An in-vitro pharmacodynamic system was used to generate time-kill curves to demonstrate the concentration-independent pharmacodynamics of vancomycin against Staphylococcus aureus ATCC 29213. Initial vancomycin concentrations of 5, 10, 20 and 40 mg/L were studied monoexponentially while simulating a 6 h half-life. One parallel experiment was performed in duplicate using an initial peak concentration of 40 mg/L where both a distribution alpha-phase half-life of 0.66 h for 1 h and an elimination beta-phase half-life of 6 h for 11 h were simulated to determine if the transient distribution phase concentrations of vancomycin have any impact on bacterial killing beyond that provided by the elimination phase concentrations. Additionally, two monoexponential experiments with peak concentrations of 40 and 20 mg/L and a half-life of 6 h were repeated in an anaerobic chamber to determine if killing of S. aureus was affected. The time to achieve a 3 log10 kill was calculated from the linear portion of the regression line and averaged (mean +/- S.D.) 9.0 +/- 1.4 h for all aerobic monoexponential experiments and was 8.4 and 8.6 h for the aerobic biexponential experiments (P > 0.05). For the anaerobic studies, the times to reach 3 log10 kill were significantly greater averaging 18.9 +/- 1.7 h.

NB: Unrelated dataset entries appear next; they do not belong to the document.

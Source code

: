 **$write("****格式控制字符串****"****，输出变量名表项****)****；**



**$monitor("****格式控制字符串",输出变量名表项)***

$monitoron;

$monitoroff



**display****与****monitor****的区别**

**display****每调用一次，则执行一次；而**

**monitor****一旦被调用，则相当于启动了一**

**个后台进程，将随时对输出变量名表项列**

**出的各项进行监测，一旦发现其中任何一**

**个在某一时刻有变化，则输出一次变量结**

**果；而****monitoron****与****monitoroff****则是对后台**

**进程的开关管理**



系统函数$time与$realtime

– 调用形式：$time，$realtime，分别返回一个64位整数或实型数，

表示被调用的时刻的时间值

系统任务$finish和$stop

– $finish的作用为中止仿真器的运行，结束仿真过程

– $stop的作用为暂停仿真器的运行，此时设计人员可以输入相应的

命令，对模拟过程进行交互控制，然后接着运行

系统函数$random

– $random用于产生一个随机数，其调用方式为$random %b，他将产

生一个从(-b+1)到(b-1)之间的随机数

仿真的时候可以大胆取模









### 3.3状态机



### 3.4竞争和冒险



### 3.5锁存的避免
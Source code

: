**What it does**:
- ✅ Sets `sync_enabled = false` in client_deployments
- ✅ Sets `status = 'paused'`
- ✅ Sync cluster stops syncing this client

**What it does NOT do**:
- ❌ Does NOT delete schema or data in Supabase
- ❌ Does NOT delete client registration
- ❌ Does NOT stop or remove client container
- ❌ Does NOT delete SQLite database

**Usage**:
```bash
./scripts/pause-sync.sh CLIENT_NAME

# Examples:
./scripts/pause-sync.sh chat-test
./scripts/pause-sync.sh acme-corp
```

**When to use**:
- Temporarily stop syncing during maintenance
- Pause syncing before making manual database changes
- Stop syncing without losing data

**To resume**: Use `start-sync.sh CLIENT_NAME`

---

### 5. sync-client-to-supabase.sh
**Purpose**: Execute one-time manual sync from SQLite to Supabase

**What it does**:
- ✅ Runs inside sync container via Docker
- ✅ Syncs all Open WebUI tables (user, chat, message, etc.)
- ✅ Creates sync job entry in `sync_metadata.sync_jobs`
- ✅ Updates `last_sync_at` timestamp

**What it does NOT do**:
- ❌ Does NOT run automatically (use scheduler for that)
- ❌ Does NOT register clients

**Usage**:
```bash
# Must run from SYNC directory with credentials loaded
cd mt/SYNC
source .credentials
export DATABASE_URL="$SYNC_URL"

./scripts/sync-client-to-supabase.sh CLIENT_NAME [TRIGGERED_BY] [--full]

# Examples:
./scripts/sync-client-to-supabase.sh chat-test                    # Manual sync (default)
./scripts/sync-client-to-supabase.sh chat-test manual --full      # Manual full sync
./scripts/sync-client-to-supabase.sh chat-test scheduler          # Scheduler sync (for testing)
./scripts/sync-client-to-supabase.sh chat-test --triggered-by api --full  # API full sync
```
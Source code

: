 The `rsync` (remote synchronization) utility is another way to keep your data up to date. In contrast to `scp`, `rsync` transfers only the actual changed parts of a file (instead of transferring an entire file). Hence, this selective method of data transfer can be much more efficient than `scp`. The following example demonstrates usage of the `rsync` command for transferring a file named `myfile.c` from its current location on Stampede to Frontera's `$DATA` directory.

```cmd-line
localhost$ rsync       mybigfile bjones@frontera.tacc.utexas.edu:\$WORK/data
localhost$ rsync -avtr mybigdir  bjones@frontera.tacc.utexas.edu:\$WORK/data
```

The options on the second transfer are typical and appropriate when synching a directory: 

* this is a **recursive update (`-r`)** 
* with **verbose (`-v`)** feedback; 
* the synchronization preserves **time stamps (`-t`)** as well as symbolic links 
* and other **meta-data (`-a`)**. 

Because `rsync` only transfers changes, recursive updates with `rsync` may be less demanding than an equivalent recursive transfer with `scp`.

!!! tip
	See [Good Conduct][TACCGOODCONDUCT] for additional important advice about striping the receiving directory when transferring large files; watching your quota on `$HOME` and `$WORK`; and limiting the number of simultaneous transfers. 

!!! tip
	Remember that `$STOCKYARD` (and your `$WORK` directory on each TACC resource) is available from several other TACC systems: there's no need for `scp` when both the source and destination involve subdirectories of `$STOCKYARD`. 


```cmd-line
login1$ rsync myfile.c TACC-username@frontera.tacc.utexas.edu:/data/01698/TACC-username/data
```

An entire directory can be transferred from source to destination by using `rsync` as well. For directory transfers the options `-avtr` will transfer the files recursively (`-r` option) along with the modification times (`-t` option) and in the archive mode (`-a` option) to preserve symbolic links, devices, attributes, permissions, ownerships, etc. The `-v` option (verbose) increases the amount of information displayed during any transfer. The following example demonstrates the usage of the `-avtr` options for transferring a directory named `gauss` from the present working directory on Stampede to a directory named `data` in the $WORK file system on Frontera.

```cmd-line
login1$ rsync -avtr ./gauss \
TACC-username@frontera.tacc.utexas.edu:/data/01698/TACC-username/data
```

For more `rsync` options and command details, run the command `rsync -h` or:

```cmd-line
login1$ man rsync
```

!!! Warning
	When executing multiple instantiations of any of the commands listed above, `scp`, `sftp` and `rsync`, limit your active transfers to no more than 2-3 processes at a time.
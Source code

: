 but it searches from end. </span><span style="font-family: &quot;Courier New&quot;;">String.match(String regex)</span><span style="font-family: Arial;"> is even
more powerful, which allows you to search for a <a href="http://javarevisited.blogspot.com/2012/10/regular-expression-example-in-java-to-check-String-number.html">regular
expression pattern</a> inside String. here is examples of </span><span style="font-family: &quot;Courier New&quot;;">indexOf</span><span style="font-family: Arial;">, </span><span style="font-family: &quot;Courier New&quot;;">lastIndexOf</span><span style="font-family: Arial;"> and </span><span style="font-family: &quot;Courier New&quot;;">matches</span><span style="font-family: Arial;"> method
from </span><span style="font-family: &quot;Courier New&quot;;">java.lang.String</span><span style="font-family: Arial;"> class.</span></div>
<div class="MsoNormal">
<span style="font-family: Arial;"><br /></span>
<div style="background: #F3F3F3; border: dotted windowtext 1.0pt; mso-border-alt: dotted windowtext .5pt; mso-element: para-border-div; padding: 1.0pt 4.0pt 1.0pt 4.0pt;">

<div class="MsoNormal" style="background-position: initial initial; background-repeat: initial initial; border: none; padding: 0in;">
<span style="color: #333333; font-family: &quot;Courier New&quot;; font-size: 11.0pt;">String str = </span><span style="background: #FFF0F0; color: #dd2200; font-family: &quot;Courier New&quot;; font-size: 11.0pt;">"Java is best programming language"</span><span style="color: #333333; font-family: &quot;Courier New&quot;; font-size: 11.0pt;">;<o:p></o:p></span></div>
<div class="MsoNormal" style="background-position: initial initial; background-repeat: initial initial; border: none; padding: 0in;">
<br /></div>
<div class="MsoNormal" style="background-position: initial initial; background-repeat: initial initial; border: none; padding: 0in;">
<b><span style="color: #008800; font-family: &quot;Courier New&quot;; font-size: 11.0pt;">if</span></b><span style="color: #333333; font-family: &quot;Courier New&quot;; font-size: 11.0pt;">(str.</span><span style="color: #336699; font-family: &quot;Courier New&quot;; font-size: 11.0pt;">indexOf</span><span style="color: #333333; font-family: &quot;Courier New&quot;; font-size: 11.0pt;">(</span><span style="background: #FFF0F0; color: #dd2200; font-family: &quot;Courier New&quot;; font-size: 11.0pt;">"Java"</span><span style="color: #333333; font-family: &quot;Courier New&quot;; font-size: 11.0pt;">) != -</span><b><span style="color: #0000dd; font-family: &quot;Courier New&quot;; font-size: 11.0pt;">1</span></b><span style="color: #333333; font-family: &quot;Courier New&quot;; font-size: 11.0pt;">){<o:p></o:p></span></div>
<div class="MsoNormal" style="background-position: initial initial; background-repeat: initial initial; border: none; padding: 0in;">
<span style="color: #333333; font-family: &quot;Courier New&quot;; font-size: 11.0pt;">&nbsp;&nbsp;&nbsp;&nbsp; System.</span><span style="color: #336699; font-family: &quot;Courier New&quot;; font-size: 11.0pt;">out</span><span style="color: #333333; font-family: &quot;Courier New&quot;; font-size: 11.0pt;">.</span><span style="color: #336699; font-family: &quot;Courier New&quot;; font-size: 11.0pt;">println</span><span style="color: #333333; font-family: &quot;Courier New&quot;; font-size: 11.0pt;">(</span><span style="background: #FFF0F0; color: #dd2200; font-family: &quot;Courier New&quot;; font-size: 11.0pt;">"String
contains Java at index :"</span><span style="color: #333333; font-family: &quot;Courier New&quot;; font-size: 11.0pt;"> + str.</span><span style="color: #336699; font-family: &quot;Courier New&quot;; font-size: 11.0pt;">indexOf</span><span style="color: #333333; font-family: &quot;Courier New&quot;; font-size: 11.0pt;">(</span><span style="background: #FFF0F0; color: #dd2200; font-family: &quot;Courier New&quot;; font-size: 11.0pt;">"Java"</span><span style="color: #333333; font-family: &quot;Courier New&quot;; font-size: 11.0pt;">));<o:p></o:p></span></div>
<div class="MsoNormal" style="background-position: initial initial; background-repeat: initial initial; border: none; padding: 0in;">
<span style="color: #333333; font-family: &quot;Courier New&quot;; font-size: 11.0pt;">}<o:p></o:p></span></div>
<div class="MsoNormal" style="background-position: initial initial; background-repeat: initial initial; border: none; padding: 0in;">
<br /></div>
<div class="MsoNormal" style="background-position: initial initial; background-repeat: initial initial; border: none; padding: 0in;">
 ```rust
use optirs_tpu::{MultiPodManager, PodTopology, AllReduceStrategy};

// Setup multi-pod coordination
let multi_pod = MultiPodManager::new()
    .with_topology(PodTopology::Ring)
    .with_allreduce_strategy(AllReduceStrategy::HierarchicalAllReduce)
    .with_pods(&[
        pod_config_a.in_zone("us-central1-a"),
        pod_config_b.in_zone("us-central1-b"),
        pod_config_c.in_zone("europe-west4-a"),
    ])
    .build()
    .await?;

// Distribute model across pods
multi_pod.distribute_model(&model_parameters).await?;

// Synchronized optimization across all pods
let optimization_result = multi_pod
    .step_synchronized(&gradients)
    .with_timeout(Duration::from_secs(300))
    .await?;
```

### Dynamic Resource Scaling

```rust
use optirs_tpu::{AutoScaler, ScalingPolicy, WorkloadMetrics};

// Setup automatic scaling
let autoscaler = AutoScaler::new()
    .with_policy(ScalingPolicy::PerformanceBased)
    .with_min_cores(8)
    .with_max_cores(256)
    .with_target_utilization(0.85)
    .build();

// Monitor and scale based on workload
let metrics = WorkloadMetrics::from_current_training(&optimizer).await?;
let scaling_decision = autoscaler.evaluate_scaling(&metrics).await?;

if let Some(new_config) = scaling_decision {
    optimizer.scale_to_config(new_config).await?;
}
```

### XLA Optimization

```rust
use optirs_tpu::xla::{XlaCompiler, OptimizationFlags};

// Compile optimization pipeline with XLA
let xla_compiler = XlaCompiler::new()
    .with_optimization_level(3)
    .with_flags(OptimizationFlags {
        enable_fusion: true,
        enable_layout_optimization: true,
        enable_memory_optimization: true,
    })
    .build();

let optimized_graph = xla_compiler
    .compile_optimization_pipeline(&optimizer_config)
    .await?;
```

The slopes of the bacterial kill curves were virtually identical for both monoexponential and biexponential aerobic experiments averaging -0.34 +/- 0.04, yet significantly different from the anaerobic bacterial kill curve slopes of -0.16 +/- 0.015 (P < 0.05). Time-kill curve analyses suggest that varying the concentration of vancomycin does not affect the rate or extent of bacterial killing aerobically or anaerobically against S. aureus and more efficient killing was achieved under aerobic conditions. The simulated distribution phase concentrations did not contribute to more effective killing of this strain of S. aureus.